-- Task description --
Set down exactly the lines below, starting at the one that contains "四 次のイ又はロに掲げる区分に応じ、当該イ又はロに定める事項" and ending at the one that contains "ロ リース特有の取引に関する情報 次に掲げる事項", with both of those lines included and nothing else.

[Source texts of formatted documents]
= = =

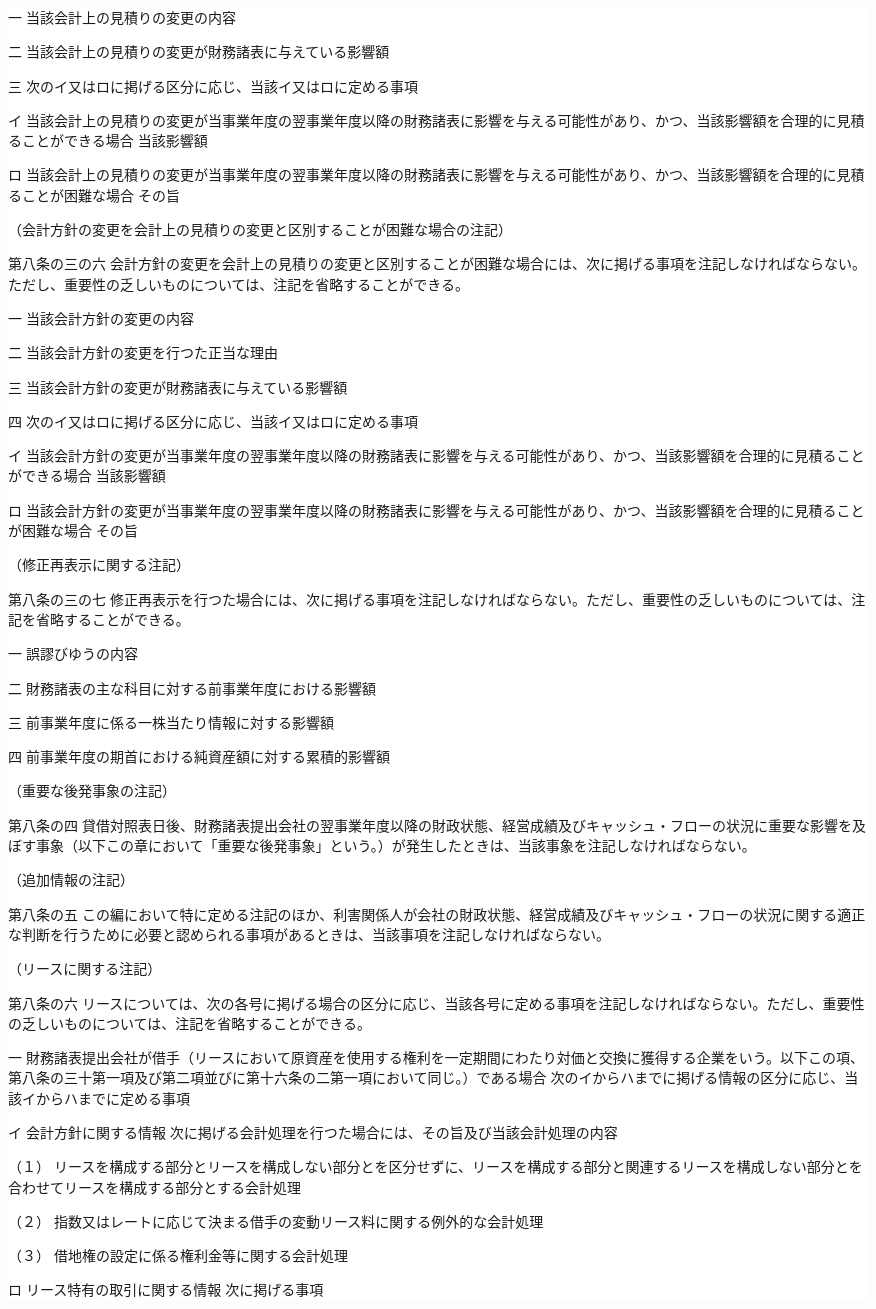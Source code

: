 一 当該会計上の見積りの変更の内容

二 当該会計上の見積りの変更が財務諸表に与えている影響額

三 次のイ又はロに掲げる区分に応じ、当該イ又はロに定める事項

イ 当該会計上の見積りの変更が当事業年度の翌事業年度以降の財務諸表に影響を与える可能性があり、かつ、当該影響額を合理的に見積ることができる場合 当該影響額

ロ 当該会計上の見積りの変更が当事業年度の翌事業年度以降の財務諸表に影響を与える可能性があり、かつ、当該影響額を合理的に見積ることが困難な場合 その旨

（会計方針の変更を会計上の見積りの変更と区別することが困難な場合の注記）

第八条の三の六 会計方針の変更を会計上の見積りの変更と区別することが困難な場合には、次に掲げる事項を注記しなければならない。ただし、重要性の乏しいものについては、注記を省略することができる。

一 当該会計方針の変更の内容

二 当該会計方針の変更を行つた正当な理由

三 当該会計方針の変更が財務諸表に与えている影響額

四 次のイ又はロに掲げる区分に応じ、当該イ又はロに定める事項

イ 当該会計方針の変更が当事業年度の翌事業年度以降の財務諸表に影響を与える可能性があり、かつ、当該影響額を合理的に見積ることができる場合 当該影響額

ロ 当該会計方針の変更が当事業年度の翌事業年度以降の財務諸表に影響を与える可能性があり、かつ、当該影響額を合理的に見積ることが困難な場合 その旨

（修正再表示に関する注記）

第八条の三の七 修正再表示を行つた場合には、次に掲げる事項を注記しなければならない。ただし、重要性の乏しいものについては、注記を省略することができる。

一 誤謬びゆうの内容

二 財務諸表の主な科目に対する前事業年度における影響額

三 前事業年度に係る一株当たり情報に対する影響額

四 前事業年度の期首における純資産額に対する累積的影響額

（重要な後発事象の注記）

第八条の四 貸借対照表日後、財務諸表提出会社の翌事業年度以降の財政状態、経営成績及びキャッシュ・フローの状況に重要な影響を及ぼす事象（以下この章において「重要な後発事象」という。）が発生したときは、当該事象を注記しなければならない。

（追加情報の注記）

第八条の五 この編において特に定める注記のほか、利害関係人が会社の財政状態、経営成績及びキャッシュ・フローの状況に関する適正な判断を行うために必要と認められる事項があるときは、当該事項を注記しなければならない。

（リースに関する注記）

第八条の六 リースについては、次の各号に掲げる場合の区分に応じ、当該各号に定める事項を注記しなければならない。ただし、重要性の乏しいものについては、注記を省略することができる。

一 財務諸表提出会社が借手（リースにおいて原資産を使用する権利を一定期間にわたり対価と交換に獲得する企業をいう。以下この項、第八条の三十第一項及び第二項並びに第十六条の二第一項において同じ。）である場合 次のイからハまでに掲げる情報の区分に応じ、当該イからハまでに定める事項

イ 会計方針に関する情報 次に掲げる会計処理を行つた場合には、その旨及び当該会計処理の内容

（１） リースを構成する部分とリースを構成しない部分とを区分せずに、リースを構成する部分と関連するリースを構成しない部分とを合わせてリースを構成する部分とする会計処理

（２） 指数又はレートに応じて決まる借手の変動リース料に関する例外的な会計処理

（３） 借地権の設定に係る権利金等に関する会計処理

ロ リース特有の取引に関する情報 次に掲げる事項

= = =

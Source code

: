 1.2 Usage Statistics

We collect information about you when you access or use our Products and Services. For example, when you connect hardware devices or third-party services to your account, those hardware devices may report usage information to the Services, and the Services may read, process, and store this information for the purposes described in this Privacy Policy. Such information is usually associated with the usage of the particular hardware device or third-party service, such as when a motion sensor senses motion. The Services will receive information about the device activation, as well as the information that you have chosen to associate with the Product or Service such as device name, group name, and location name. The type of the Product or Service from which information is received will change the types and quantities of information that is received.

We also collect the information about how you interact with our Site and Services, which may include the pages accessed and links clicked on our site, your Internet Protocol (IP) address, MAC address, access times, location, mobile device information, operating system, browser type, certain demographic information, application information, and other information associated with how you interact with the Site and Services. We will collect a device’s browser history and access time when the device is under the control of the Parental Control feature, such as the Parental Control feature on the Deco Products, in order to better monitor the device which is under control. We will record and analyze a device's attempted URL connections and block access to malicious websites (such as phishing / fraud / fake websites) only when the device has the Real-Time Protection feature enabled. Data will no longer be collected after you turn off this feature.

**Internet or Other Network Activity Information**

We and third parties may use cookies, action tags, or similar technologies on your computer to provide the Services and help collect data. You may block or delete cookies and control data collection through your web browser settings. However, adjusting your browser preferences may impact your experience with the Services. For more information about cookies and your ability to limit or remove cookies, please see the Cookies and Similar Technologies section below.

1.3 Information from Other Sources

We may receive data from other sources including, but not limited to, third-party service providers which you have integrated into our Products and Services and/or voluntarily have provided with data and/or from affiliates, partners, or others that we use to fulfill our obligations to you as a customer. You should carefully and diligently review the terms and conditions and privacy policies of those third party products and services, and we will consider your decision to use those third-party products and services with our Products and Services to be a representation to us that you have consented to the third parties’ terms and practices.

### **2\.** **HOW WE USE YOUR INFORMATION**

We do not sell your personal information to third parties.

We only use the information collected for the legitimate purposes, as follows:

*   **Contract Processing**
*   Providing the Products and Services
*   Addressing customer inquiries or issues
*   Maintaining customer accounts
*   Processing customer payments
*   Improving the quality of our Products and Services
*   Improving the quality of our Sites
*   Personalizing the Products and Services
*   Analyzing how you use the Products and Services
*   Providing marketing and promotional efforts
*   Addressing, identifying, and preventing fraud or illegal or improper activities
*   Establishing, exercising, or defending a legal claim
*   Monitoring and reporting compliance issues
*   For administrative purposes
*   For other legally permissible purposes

= = =

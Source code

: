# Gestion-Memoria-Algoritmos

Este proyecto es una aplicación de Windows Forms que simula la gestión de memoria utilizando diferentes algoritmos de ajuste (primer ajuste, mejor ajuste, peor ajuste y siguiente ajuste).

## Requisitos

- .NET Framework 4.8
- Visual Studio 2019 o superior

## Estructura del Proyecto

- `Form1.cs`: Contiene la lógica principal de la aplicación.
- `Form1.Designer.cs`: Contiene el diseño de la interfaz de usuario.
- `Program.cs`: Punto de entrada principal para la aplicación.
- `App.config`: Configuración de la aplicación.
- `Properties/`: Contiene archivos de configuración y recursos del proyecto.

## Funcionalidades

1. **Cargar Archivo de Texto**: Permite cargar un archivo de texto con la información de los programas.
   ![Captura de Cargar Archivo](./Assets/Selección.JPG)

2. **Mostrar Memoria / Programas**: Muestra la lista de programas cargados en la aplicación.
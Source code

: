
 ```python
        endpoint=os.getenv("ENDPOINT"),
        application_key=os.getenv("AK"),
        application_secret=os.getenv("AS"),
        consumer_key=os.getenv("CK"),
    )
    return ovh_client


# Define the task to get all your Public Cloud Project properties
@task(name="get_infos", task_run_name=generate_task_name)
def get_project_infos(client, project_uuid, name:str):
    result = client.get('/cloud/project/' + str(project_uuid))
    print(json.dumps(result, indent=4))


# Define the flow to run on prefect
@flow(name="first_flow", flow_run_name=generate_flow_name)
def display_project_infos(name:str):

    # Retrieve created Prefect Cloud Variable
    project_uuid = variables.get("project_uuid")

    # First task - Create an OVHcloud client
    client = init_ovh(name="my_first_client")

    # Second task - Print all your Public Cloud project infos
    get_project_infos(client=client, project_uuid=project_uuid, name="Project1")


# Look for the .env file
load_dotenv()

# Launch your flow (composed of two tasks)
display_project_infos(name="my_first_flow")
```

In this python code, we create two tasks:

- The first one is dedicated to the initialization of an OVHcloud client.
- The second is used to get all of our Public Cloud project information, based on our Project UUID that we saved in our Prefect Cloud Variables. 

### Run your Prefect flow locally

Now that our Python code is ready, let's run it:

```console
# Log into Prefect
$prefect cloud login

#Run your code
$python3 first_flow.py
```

= = =

-- Solution to the exercise --
四 次のイ又はロに掲げる区分に応じ、当該イ又はロに定める事項

イ 当該会計方針の変更が当事業年度の翌事業年度以降の財務諸表に影響を与える可能性があり、かつ、当該影響額を合理的に見積ることができる場合 当該影響額

ロ 当該会計方針の変更が当事業年度の翌事業年度以降の財務諸表に影響を与える可能性があり、かつ、当該影響額を合理的に見積ることが困難な場合 その旨

（修正再表示に関する注記）

第八条の三の七 修正再表示を行つた場合には、次に掲げる事項を注記しなければならない。ただし、重要性の乏しいものについては、注記を省略することができる。

一 誤謬びゆうの内容

二 財務諸表の主な科目に対する前事業年度における影響額

三 前事業年度に係る一株当たり情報に対する影響額

四 前事業年度の期首における純資産額に対する累積的影響額

（重要な後発事象の注記）

第八条の四 貸借対照表日後、財務諸表提出会社の翌事業年度以降の財政状態、経営成績及びキャッシュ・フローの状況に重要な影響を及ぼす事象（以下この章において「重要な後発事象」という。）が発生したときは、当該事象を注記しなければならない。

（追加情報の注記）

第八条の五 この編において特に定める注記のほか、利害関係人が会社の財政状態、経営成績及びキャッシュ・フローの状況に関する適正な判断を行うために必要と認められる事項があるときは、当該事項を注記しなければならない。

（リースに関する注記）

第八条の六 リースについては、次の各号に掲げる場合の区分に応じ、当該各号に定める事項を注記しなければならない。ただし、重要性の乏しいものについては、注記を省略することができる。

一 財務諸表提出会社が借手（リースにおいて原資産を使用する権利を一定期間にわたり対価と交換に獲得する企業をいう。以下この項、第八条の三十第一項及び第二項並びに第十六条の二第一項において同じ。）である場合 次のイからハまでに掲げる情報の区分に応じ、当該イからハまでに定める事項

イ 会計方針に関する情報 次に掲げる会計処理を行つた場合には、その旨及び当該会計処理の内容

（１） リースを構成する部分とリースを構成しない部分とを区分せずに、リースを構成する部分と関連するリースを構成しない部分とを合わせてリースを構成する部分とする会計処理

（２） 指数又はレートに応じて決まる借手の変動リース料に関する例外的な会計処理

（３） 借地権の設定に係る権利金等に関する会計処理

ロ リース特有の取引に関する情報 次に掲げる事項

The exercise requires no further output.